# Data for processing:
* * * * * * *

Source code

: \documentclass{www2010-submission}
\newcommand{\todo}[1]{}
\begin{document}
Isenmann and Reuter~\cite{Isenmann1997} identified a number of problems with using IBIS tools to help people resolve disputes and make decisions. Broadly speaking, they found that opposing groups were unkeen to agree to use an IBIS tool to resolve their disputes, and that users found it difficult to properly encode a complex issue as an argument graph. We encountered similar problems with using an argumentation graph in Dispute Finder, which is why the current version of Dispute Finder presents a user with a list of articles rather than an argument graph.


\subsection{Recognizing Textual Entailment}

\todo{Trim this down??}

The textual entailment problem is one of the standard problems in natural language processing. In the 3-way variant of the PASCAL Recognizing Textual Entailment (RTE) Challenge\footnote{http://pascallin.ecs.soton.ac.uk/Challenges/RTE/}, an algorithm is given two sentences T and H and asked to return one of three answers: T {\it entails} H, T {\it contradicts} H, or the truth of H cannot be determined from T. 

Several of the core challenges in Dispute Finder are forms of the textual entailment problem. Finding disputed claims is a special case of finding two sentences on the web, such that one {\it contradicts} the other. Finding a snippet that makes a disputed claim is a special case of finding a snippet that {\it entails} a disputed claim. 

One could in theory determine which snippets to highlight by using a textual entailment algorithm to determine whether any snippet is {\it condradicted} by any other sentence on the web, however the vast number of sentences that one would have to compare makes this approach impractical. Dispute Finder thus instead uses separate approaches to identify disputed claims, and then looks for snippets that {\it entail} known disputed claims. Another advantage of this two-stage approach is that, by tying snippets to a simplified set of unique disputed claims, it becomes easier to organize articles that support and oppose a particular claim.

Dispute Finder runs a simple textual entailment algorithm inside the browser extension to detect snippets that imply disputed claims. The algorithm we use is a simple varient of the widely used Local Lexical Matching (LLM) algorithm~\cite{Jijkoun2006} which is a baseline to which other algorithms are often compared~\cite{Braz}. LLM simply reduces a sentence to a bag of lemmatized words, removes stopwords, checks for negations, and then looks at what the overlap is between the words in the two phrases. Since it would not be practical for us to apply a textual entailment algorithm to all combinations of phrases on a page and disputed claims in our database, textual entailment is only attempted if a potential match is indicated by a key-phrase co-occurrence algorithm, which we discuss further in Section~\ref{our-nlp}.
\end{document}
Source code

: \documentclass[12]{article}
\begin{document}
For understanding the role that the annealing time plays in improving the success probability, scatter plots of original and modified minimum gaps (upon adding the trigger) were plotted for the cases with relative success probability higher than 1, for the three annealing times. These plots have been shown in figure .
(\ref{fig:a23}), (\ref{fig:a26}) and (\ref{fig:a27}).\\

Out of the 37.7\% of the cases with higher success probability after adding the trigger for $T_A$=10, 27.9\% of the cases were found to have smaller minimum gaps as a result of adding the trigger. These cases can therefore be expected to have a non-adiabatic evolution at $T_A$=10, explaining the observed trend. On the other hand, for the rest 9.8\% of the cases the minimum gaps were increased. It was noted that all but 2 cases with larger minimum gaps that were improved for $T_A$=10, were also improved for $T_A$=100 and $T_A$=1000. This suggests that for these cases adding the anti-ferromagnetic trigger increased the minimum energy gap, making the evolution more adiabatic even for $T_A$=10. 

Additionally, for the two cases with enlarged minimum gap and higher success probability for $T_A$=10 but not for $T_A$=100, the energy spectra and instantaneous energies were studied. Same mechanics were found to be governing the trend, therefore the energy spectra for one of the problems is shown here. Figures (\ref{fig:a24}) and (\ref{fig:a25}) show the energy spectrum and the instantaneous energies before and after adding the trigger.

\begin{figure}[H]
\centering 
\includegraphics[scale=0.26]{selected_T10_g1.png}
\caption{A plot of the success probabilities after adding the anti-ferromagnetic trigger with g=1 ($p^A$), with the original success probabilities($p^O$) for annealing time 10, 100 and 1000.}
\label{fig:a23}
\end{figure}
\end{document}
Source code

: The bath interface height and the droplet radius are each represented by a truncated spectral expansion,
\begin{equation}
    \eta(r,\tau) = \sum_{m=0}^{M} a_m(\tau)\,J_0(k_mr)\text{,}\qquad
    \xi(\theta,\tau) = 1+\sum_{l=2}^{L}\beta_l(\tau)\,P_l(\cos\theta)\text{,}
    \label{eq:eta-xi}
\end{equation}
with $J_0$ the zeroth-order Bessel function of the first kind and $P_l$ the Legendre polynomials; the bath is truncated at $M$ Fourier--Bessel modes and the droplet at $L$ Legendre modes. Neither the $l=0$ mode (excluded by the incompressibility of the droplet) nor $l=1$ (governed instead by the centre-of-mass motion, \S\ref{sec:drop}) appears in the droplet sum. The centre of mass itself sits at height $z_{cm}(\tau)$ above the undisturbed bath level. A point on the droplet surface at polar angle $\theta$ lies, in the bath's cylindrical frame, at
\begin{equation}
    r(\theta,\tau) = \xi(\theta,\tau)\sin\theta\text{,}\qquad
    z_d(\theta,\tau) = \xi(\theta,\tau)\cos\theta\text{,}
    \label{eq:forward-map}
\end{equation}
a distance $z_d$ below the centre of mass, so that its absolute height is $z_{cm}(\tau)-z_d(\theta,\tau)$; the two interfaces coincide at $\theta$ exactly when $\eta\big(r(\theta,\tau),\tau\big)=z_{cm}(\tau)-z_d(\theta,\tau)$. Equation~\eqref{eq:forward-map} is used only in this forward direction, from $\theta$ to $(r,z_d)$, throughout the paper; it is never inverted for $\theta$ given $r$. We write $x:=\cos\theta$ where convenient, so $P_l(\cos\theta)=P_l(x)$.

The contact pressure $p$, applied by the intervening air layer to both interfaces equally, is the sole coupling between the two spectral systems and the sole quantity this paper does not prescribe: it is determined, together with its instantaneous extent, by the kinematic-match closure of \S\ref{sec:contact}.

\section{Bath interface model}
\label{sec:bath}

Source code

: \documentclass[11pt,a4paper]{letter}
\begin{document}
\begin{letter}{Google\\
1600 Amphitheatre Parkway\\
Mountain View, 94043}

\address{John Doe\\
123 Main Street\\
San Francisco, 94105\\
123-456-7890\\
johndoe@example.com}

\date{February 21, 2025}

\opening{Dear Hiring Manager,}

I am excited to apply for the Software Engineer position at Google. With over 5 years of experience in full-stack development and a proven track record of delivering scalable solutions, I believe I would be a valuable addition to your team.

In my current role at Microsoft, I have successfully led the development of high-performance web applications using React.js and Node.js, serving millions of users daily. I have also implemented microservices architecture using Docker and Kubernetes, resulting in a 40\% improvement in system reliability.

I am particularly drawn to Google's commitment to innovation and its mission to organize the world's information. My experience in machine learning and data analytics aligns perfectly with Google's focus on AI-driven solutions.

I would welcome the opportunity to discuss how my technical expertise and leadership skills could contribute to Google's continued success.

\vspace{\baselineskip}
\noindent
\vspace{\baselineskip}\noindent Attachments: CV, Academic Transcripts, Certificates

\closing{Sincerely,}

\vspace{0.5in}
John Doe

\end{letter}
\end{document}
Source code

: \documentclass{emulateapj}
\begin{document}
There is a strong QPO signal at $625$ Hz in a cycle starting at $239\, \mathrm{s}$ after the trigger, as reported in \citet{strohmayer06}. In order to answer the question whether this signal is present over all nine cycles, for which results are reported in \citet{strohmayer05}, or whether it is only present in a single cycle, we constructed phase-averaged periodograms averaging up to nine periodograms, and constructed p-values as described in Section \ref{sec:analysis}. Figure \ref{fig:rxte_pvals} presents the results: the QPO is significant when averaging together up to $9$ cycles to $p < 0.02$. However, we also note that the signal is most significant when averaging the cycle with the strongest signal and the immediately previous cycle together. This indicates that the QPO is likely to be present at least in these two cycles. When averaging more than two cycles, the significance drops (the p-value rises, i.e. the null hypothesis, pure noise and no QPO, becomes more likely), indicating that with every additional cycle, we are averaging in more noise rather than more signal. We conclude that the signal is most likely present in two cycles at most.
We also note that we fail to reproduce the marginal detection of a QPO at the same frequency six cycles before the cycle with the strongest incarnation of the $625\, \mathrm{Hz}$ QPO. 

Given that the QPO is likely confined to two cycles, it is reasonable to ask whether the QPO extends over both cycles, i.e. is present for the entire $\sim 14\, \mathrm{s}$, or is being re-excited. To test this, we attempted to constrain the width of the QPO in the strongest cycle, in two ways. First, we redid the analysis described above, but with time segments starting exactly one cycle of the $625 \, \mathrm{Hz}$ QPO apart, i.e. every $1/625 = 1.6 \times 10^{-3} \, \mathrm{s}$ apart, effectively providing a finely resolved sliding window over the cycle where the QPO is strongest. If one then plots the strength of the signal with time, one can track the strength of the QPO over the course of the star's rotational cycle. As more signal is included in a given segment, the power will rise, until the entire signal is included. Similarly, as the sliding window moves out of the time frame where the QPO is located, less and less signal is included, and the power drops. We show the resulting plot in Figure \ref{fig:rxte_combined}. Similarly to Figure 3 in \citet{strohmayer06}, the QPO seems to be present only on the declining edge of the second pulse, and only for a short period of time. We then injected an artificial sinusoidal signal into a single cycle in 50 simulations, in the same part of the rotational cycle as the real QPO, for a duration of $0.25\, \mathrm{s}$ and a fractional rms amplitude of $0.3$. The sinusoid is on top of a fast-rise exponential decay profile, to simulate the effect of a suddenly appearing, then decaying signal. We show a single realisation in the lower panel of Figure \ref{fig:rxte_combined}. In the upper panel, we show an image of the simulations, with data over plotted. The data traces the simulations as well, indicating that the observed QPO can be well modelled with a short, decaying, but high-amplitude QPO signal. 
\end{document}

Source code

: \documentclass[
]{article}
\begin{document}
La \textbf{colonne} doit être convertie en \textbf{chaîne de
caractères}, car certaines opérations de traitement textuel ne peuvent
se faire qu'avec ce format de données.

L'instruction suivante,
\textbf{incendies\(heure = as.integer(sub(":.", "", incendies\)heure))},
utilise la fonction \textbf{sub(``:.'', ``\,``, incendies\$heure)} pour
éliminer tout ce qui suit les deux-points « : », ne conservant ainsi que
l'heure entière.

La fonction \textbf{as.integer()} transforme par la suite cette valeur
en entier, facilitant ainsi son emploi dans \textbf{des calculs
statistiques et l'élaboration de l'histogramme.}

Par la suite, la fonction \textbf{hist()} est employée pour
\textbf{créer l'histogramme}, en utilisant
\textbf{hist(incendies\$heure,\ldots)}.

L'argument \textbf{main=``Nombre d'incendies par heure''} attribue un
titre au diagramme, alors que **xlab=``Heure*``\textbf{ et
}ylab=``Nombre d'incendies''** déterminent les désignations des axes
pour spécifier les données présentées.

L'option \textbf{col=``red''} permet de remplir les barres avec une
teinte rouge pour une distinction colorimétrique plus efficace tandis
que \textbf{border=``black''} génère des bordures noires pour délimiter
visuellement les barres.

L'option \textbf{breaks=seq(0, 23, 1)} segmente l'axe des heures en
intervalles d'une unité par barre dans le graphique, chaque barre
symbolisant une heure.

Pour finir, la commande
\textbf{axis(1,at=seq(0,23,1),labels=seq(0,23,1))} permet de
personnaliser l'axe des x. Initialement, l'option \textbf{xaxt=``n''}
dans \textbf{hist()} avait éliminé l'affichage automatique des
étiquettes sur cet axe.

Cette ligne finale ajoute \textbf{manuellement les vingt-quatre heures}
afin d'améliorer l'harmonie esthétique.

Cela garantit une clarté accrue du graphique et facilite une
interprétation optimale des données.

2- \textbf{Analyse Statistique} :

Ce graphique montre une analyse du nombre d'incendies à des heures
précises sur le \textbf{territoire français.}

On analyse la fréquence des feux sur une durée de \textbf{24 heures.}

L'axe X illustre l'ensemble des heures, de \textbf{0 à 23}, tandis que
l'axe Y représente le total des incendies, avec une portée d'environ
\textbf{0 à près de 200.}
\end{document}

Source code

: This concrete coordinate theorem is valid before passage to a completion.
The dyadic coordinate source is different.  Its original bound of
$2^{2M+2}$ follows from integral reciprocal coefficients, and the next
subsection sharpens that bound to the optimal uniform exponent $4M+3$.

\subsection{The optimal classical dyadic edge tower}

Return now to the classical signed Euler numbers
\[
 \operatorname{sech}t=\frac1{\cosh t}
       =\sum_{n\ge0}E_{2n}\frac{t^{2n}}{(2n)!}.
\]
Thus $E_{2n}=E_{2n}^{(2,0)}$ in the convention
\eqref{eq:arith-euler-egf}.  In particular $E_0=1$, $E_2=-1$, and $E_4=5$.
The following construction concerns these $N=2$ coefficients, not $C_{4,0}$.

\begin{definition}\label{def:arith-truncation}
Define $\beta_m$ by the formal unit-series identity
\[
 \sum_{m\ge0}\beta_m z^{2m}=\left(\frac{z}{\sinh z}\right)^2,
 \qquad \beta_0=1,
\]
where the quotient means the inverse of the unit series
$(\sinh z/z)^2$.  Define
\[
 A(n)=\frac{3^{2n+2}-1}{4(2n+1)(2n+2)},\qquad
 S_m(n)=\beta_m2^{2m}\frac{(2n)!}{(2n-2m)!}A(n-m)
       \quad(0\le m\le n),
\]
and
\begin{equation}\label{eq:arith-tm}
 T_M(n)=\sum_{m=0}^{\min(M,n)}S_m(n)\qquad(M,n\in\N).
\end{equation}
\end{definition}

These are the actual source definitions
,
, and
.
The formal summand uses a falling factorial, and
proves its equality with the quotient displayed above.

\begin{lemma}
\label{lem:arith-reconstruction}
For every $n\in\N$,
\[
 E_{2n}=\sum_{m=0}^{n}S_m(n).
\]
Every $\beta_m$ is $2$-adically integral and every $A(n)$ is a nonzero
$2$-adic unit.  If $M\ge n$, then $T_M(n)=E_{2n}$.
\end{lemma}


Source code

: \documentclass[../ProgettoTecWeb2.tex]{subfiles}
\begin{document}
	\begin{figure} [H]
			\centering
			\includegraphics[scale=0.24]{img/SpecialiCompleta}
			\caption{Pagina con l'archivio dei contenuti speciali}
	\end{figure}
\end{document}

* * * * * * *

Check every line of the data above for the string "makes", and copy those that have it.

Several of the core challenges in Dispute Finder are forms of the textual entailment problem. Finding disputed claims is a special case of finding two sentences on the web, such that one {\it contradicts} the other. Finding a snippet that makes a disputed claim is a special case of finding a snippet that {\it entails} a disputed claim. 
One could in theory determine which snippets to highlight by using a textual entailment algorithm to determine whether any snippet is {\it condradicted} by any other sentence on the web, however the vast number of sentences that one would have to compare makes this approach impractical. Dispute Finder thus instead uses separate approaches to identify disputed claims, and then looks for snippets that {\it entail} known disputed claims. Another advantage of this two-stage approach is that, by tying snippets to a simplified set of unique disputed claims, it becomes easier to organize articles that support and oppose a particular claim.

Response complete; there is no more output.